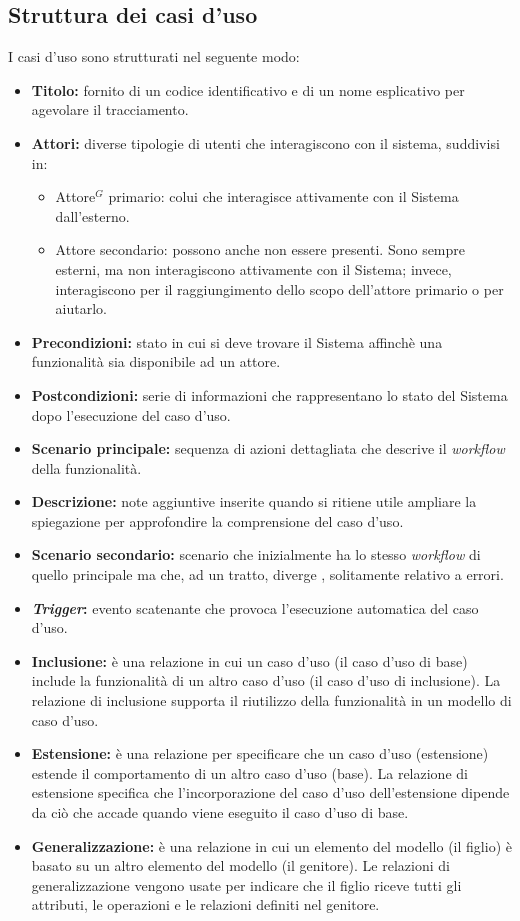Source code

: \subsection{Struttura dei casi d'uso}
I casi d'uso sono strutturati nel seguente modo:
\begin{itemize}
	\item \textbf{Titolo:} fornito di un codice identificativo e di un nome esplicativo per agevolare il tracciamento.
	\item \textbf{Attori:} diverse tipologie di utenti che interagiscono con il sistema, suddivisi in:
	\begin{itemize}
		\item Attore$^G$ primario: colui che interagisce attivamente con il Sistema dall'esterno.
		\item Attore secondario: possono anche non essere presenti. 
		Sono sempre esterni, ma non interagiscono attivamente con il Sistema; invece, interagiscono per il raggiungimento dello scopo dell'attore primario o per aiutarlo.
	\end{itemize}
	\item \textbf{Precondizioni:} stato in cui si deve trovare il Sistema affinchè una funzionalità sia disponibile ad un attore.
	\item \textbf{Postcondizioni:} serie di informazioni che rappresentano lo stato del Sistema dopo l'esecuzione del caso d'uso.
	\item \textbf{Scenario principale:} sequenza di azioni dettagliata che descrive il \textit{workflow} della funzionalità.
	\item \textbf{Descrizione:} note aggiuntive inserite quando si ritiene utile ampliare la spiegazione per approfondire la comprensione del caso d'uso.
	\item \textbf{Scenario secondario:} scenario che inizialmente ha lo stesso \textit{workflow} di quello principale ma che, ad un tratto, diverge , solitamente relativo a errori.
	\item \textbf{\textit{Trigger}:} evento scatenante che provoca l'esecuzione automatica del caso d'uso.
	\item \textbf{Inclusione:} è una relazione in cui un caso d'uso (il caso d'uso di base) include la funzionalità di un altro caso d'uso (il caso d'uso di inclusione). 
		La relazione di inclusione supporta il riutilizzo della funzionalità in un modello di caso d'uso.
	\item \textbf{Estensione:} è una relazione per specificare che un caso d'uso (estensione) estende il comportamento di un altro caso d'uso (base).
	La relazione di estensione specifica che l'incorporazione del caso d'uso dell'estensione dipende da ciò che accade quando viene eseguito il caso d'uso di base.
	\item \textbf{Generalizzazione:} è una relazione in cui un elemento del modello (il figlio) è basato su un altro elemento del modello (il genitore). 
		Le relazioni di generalizzazione vengono usate per indicare che il figlio riceve tutti gli attributi, le operazioni e le relazioni definiti nel genitore.
\end{itemize}

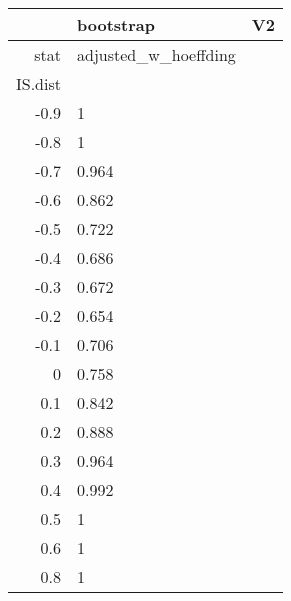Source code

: \begin{table}[ht]
\centering
\begingroup\tiny
\begin{tabular}{rll}
  \hline
 & bootstrap & V2 \\ 
  \hline
stat & adjusted\_w\_hoeffding &  \\ 
  IS.dist &  &  \\ 
  -0.9 & 1 &  \\ 
  -0.8 & 1 &  \\ 
  -0.7 & 0.964 &  \\ 
  -0.6 & 0.862 &  \\ 
  -0.5 & 0.722 &  \\ 
  -0.4 & 0.686 &  \\ 
  -0.3 & 0.672 &  \\ 
  -0.2 & 0.654 &  \\ 
  -0.1 & 0.706 &  \\ 
  0 & 0.758 &  \\ 
  0.1 & 0.842 &  \\ 
  0.2 & 0.888 &  \\ 
  0.3 & 0.964 &  \\ 
  0.4 & 0.992 &  \\ 
  0.5 & 1 &  \\ 
  0.6 & 1 &  \\ 
  0.8 & 1 &  \\ 
   \hline
\end{tabular}
\endgroup
\end{table}
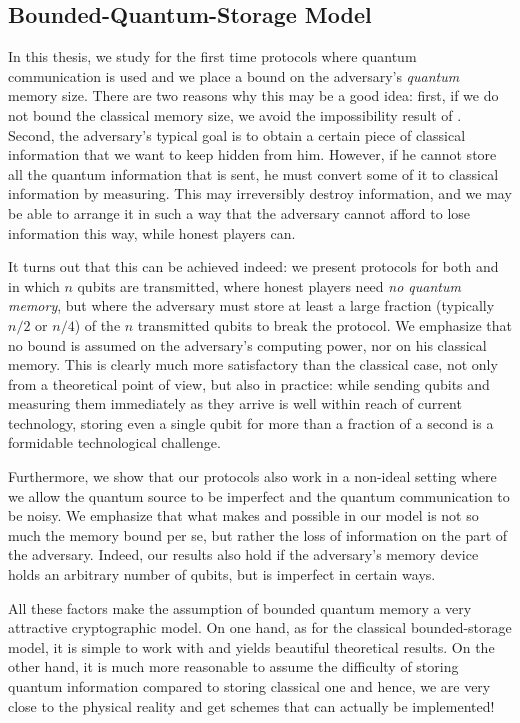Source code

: \subsection{Bounded-Quantum-Storage Model}
In this thesis, we study for the
first time protocols where quantum communication is used and we place
a bound on the adversary's {\em quantum} memory size.  There are two
reasons why this may be a good idea: first, if we do not bound the
classical memory size, we avoid the impossibility result of
\cite{DM04}.  Second, the adversary's typical goal is to obtain a
certain piece of classical information that we want to keep hidden
from him. However, if he cannot store all the quantum information that
is sent, he must convert some of it to classical information by
measuring. This may irreversibly destroy information, and we may be
able to arrange it in such a way that the adversary cannot afford to lose
information this way, while honest players can.

It turns out that this can be achieved indeed: we present protocols for
both \BC and \pOT in which $n$ qubits are transmitted, where honest
players need {\em no quantum memory}, but where the adversary must
store at least a large fraction (typically $n/2$ or $n/4$) of the $n$
transmitted qubits to break the protocol. We emphasize that no bound
is assumed on the adversary's computing power, nor on his classical
memory. This is clearly much more satisfactory than the classical
case, not only from a theoretical point of view, but also in practice:
while sending qubits and measuring them immediately as they arrive is
well within reach of current technology, storing even a single qubit
for more than a fraction of a second is a formidable technological
challenge.

Furthermore, we show that our protocols also work in a non-ideal
setting where we allow the quantum source to be imperfect and the
quantum communication to be noisy. We emphasize that what makes \pOT and
\BC possible in our model is not so much the memory bound per se, but
rather the loss of information on the part of the adversary. Indeed,
our results also hold if the adversary's memory device holds an
arbitrary number of qubits, but is imperfect in certain ways.

All these factors make the assumption of bounded quantum memory a very attractive cryptographic model.
On one hand, as for the classical bounded-storage model, it is simple to work with and
yields beautiful theoretical results. On the other hand, it is much
more reasonable to assume the difficulty of storing quantum
information compared to storing classical one and hence, we are very
close to the physical reality and get schemes that can actually be
implemented!

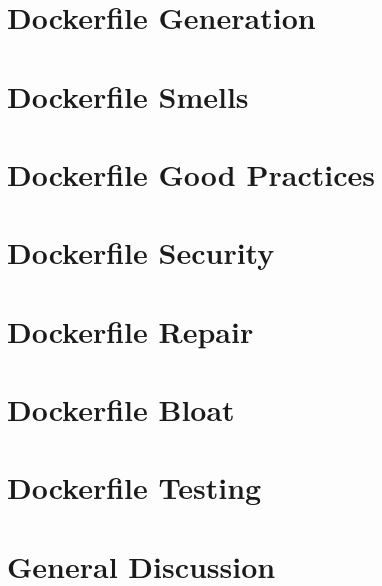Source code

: \section{Dockerfile Generation} \label{dockerfile_generation}
\section{Dockerfile Smells} \label{dockerfile_smells}
\section{Dockerfile Good Practices} \label{dockerfile_good_practices}
\section{Dockerfile Security} \label{dockerfile_security}
\section{Dockerfile Repair} \label{dockerfile_repair}
\section{Dockerfile Bloat} \label{dockerfile_bloat}
\section{Dockerfile Testing} \label{dockerfile_testing}




\section{General Discussion} \label{general_discussion}






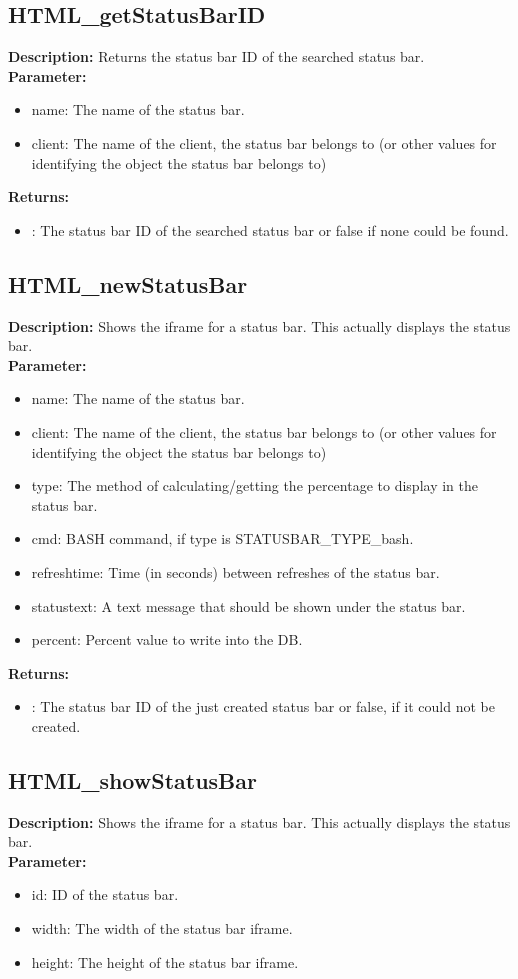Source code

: \subsection{HTML\_getStatusBarID}
\textbf{Description:} Returns the status bar ID of the searched status bar.\\
\textbf{Parameter:}
\begin{itemize}
\item name: The name of the status bar.
\item client: The name of the client, the status bar belongs to (or other values for identifying the object the status bar belongs to)
\end{itemize}
\textbf{Returns:}
\begin{itemize}
\item : The status bar ID of the searched status bar or false if none could be found.
\end{itemize}

\subsection{HTML\_newStatusBar}
\textbf{Description:} Shows the iframe for a status bar. This actually displays the status bar.\\
\textbf{Parameter:}
\begin{itemize}
\item name: The name of the status bar.
\item client: The name of the client, the status bar belongs to (or other values for identifying the object the status bar belongs to)
\item type: The method of calculating/getting the percentage to display in the status bar.
\item cmd: BASH command, if type is STATUSBAR\_TYPE\_bash.
\item refreshtime: Time (in seconds) between refreshes of the status bar.
\item statustext: A text message that should be shown under the status bar.
\item percent: Percent value to write into the DB.
\end{itemize}
\textbf{Returns:}
\begin{itemize}
\item : The status bar ID of the just created status bar or false, if it could not be created.
\end{itemize}

\subsection{HTML\_showStatusBar}
\textbf{Description:} Shows the iframe for a status bar. This actually displays the status bar.\\
\textbf{Parameter:}
\begin{itemize}
\item id: ID of the status bar.
\item width: The width of the status bar iframe.
\item height: The height of the status bar iframe.
\end{itemize}

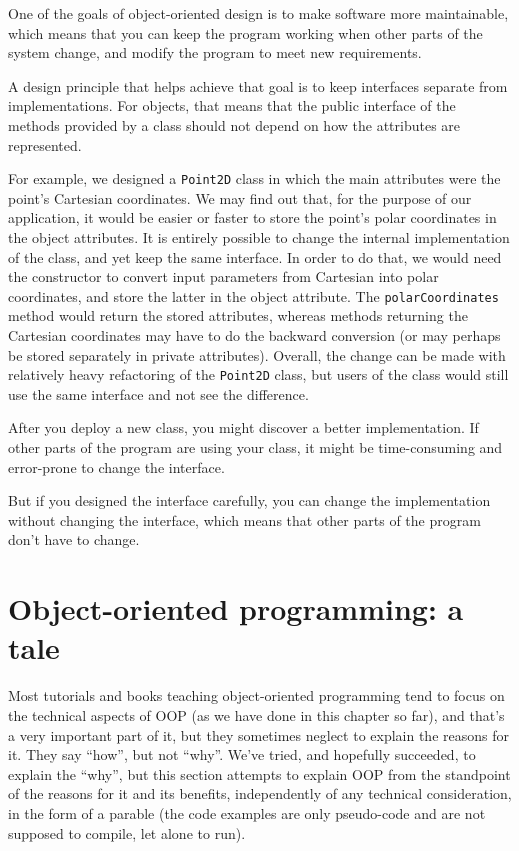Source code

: One of the goals of object-oriented design is to make software more
maintainable, which means that you can keep the program working when
other parts of the system change, and modify the program to meet new
requirements.

A design principle that helps achieve that goal is to keep
interfaces separate from implementations.  For objects, that means
that the public interface of the methods provided by a class 
should not depend on how the attributes are represented.

For example, we designed a {\tt Point2D} class in which the main 
attributes were the point's Cartesian coordinates. We may find 
out that, for the purpose of our application, it would be easier 
or faster to store the point's polar coordinates in the object 
attributes. It is entirely possible to change the internal 
implementation of the class, and yet keep the same interface. 
In order to do that, we would need the constructor 
to convert input parameters from 
Cartesian into polar coordinates, and store the latter in the 
object attribute. The {\tt polarCoordinates} method would 
return the stored attributes, whereas methods returning the 
Cartesian coordinates may have to do the backward conversion 
(or may perhaps be stored separately in private attributes). 
Overall, the change can be made with relatively heavy refactoring 
of the {\tt Point2D} class, but users of the class would still 
use the same interface and not see the difference.

After you deploy a new class, you might discover a better
implementation.  If other parts of the program are using your
class, it might be time-consuming and error-prone to change the
interface.  

But if you designed the interface carefully, you can
change the implementation without changing the interface, which
means that other parts of the program don't have to change.


\section{Object-oriented programming: a tale}

Most tutorials and books teaching object-oriented 
programming tend to focus on the technical aspects 
of OOP (as we have done in this chapter so far), and 
that's a very important part of it, but they sometimes 
neglect to explain the reasons for it. They say ``how'', 
but not ``why''. We've tried, and hopefully succeeded, to 
explain the ``why'', but this section attempts to 
explain OOP from the standpoint of the reasons for it 
and its benefits, independently of any technical 
consideration, in the form of a parable (the code 
examples are only pseudo-code and are not supposed 
to compile, let alone to run). 

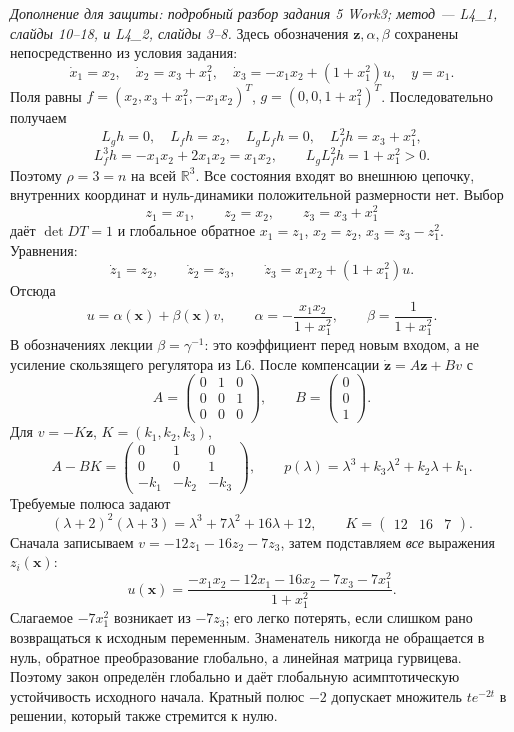 \textit{Дополнение для защиты: подробный разбор задания 5 Work3;
метод --- L4\_1, слайды 10--18, и L4\_2, слайды 3--8.}
Здесь обозначения $\bm z,\alpha,\beta$ сохранены непосредственно
из условия задания:
\[
 \dot x_1=x_2,\quad\dot x_2=x_3+x_1^2,\quad
 \dot x_3=-x_1x_2+(1+x_1^2)u,\quad y=x_1.
\]
Поля равны $f=(x_2,x_3+x_1^2,-x_1x_2)^T$,
$g=(0,0,1+x_1^2)^T$. Последовательно получаем
\[
 L_gh=0,\quad L_fh=x_2,\quad L_gL_fh=0,\quad
 L_f^2h=x_3+x_1^2,
\]
\[
 L_f^3h=-x_1x_2+2x_1x_2=x_1x_2,\qquad
 L_gL_f^2h=1+x_1^2>0.
\]
Поэтому $\rho=3=n$ на всей $\mathbb R^3$. Все состояния входят
во внешнюю цепочку, внутренних координат и нуль-динамики положительной
размерности нет. Выбор
\[
 z_1=x_1,\qquad z_2=x_2,\qquad z_3=x_3+x_1^2
\]
даёт $\det DT=1$ и глобальное обратное
$x_1=z_1$, $x_2=z_2$, $x_3=z_3-z_1^2$. Уравнения:
\[
 \dot z_1=z_2,\qquad\dot z_2=z_3,\qquad
 \dot z_3=x_1x_2+(1+x_1^2)u.
\]
Отсюда
\[
 u=\alpha(\bm x)+\beta(\bm x)v,
 \qquad\alpha=-\frac{x_1x_2}{1+x_1^2},\qquad
 \beta=\frac{1}{1+x_1^2}.
\]
В обозначениях лекции $\beta=\gamma^{-1}$: это коэффициент перед
новым входом, а не усиление скользящего регулятора из L6.
После компенсации $\dot{\bm z}=A\bm z+Bv$ с
\[
 A=\begin{pmatrix}0&1&0\\0&0&1\\0&0&0\end{pmatrix},\qquad
 B=\begin{pmatrix}0\\0\\1\end{pmatrix}.
\]
Для $v=-K\bm z$, $K=(k_1,k_2,k_3)$,
\[
 A-BK=\begin{pmatrix}0&1&0\\0&0&1\\-k_1&-k_2&-k_3\end{pmatrix},
 \qquad p(\lambda)=\lambda^3+k_3\lambda^2+k_2\lambda+k_1.
\]
Требуемые полюса задают
\[
 (\lambda+2)^2(\lambda+3)=\lambda^3+7\lambda^2+16\lambda+12,
 \qquad K=\begin{pmatrix}12&16&7\end{pmatrix}.
\]
Сначала записываем $v=-12z_1-16z_2-7z_3$, затем подставляем
\emph{все} выражения $z_i(\bm x)$:
\[
 \boxed{u(\bm x)=
 \frac{-x_1x_2-12x_1-16x_2-7x_3-7x_1^2}{1+x_1^2}}.
\]
Слагаемое $-7x_1^2$ возникает из $-7z_3$; его легко потерять,
если слишком рано возвращаться к исходным переменным.
Знаменатель никогда не обращается в нуль, обратное преобразование
глобально, а линейная матрица гурвицева. Поэтому закон определён
глобально и даёт глобальную асимптотическую устойчивость исходного
начала. Кратный полюс $-2$ допускает множитель $t e^{-2t}$ в решении,
который также стремится к нулю.

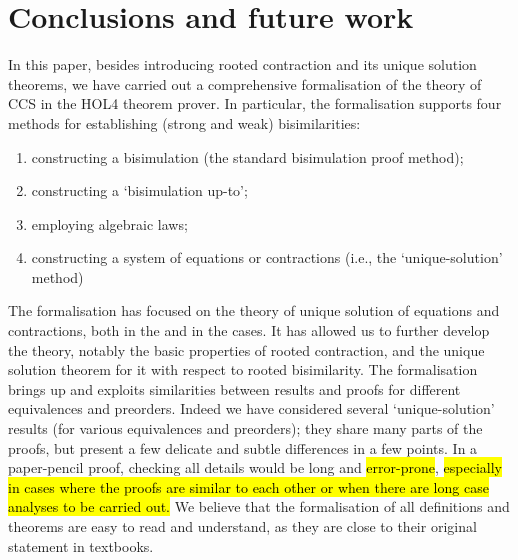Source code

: 
\section{Conclusions and future work}
\label{s:concl}

In this paper, besides  introducing rooted contraction and its
unique solution theorems,
we have carried out a comprehensive formalisation of the theory of CCS in the 
HOL4 theorem prover. In particular, the formalisation supports four
methods for establishing (strong and weak) bisimilarities:
\begin{enumerate}
\item constructing a bisimulation (the standard bisimulation proof
method);
\item constructing a `bisimulation up-to'; 
\item employing algebraic laws;
\item constructing a system of equations or contractions
(i.e., the `unique-solution' method)
\end{enumerate}

The formalisation has focused on the theory of
unique solution of equations and contractions, both in the  \univariate and
in the \multivariate cases. It    
 has allowed us to further develop the theory,
notably the basic properties of rooted contraction, and the unique
solution theorem for it with respect to rooted bisimilarity. 
The formalisation brings up and exploits similarities between results
and proofs for different equivalences and preorders. Indeed we have
considered several `unique-solution' results (for various equivalences
and preorders); they share many parts of the proofs, but present a few
delicate and subtle differences in a few points. In a paper-pencil
proof, checking all details would be long and \hl{error-prone},
\hl{especially in cases where the proofs are similar to each other or
  when there are long case analyses to be carried out.}
We believe that the formalisation of  all definitions and
theorems are easy to read and
understand, as they are close to their original statement in
textbooks.

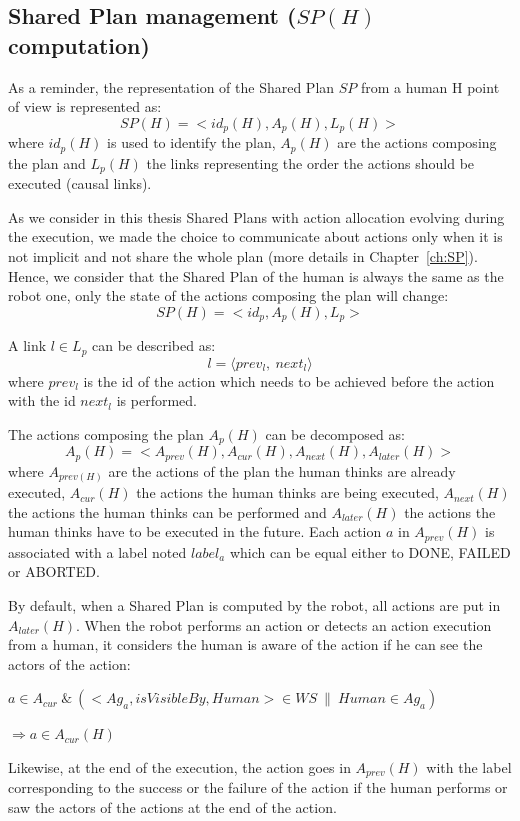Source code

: \documentclass[english,a4paper,11pt,twoside]{StyleThese}
\begin{document}
\subsection{Shared Plan management ($SP(H)$ computation)}

As a reminder, the representation of the Shared Plan $SP$ from a human H point of view is represented as:
$$SP(H) = <id_p(H), A_p(H), L_p(H)>$$
where $id_p(H)$ is used to identify the plan, $A_p(H)$ are the actions composing the plan and $L_p(H)$ the links representing the order the actions should be executed (causal links).

As we consider in this thesis Shared Plans with action allocation evolving during the execution, we made the choice to communicate about actions only when it is not implicit and not share the whole plan (more details in Chapter~\ref{ch:SP}). Hence, we consider that the Shared Plan of the human is always the same as the robot one, only the state of the actions composing the plan will change:
$$SP(H) = <id_p, A_p(H), L_p>$$

A link $l \in L_p$ can be described as:
 $$l = \langle prev_l, \ next_l \rangle$$
where $prev_l$ is the id of the action which needs to be achieved before the action with the id $next_l$ is performed. 

The actions composing the plan $A_p(H)$ can be decomposed as:
$$A_p(H) = <A_{prev}(H), A_{cur}(H), A_{next}(H), A_{later}(H)>$$
where $A_{prev(H)}$ are the actions of the plan the human thinks are already executed, $A_{cur}(H)$ the actions the human thinks are being executed, $A_{next}(H)$ the actions the human thinks can be performed and $A_{later}(H)$ the actions the human thinks have to be executed in the future. Each action $a$ in $A_{prev}(H)$ is associated with a label noted $label_a$ which can be equal either to DONE, FAILED or ABORTED.

By default, when a Shared Plan is computed by the robot, all actions are put in $A_{later}(H)$. When the robot performs an action or detects an action execution from a human, it considers the human is aware of the action if he can see the actors of the action:

\begin{center}
$a \in A_{cur} \ \& \ (<Ag_a, isVisibleBy, Human> \in WS \ \| \ Human \in Ag_a)$ 

$\Rightarrow a \in A_{cur}(H)$
\end{center}

Likewise, at the end of the execution, the action goes in $A_{prev}(H)$ with the label corresponding to the success or the failure of the action if the human performs or saw the actors of the actions at the end of the action.
\end{document}
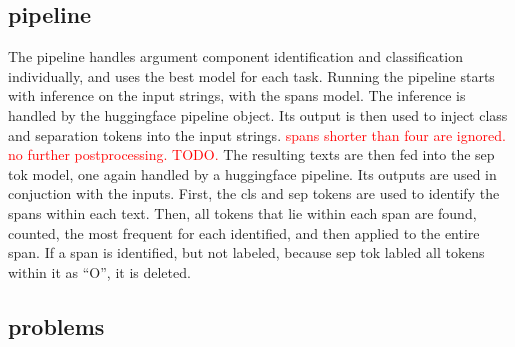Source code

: \documentclass[12]{article}
\theoremstyle{mytheoremstyle}
\theoremstyle{mytheoremstyle}
\theoremstyle{myproblemstyle}
\begin{document}
  \subsection{pipeline} \label{pipeline}
  The pipeline handles argument component identification and classification individually, and uses the best model for each task. Running the pipeline starts with inference on the input strings, with the spans model. The inference is handled by the huggingface pipeline object. Its output is then used to inject class and separation tokens into the input strings. \textcolor{red}{spans shorter than four are ignored. no further postprocessing. TODO.} The resulting texts are then fed into the sep tok model, one again handled by a huggingface pipeline. 
  Its outputs are used in conjuction with the inputs. First, the cls and sep tokens are used to identify the spans within each text. Then, all tokens that lie within each span are found, counted, the most frequent for each identified, and then applied to the entire span. If a span is identified, but not labeled, because sep tok labled all tokens within it as ``O'', it is deleted.
  \subsection{problems} \label{problems}
\end{document}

****************

ABOUT THIS TASK. Working from the material above, retype exactly the lines from the one with "I casi d'uso sono" through the one with "ad un attore.", both included, and only those lines.

TASK SOLUTION.
I casi d'uso sono strutturati nel seguente modo:
\begin{itemize}
	\item \textbf{Titolo:} fornito di un codice identificativo e di un nome esplicativo per agevolare il tracciamento.
	\item \textbf{Attori:} diverse tipologie di utenti che interagiscono con il sistema, suddivisi in:
	\begin{itemize}
		\item Attore$^G$ primario: colui che interagisce attivamente con il Sistema dall'esterno.
		\item Attore secondario: possono anche non essere presenti. 
		Sono sempre esterni, ma non interagiscono attivamente con il Sistema; invece, interagiscono per il raggiungimento dello scopo dell'attore primario o per aiutarlo.
	\end{itemize}
	\item \textbf{Precondizioni:} stato in cui si deve trovare il Sistema affinchè una funzionalità sia disponibile ad un attore.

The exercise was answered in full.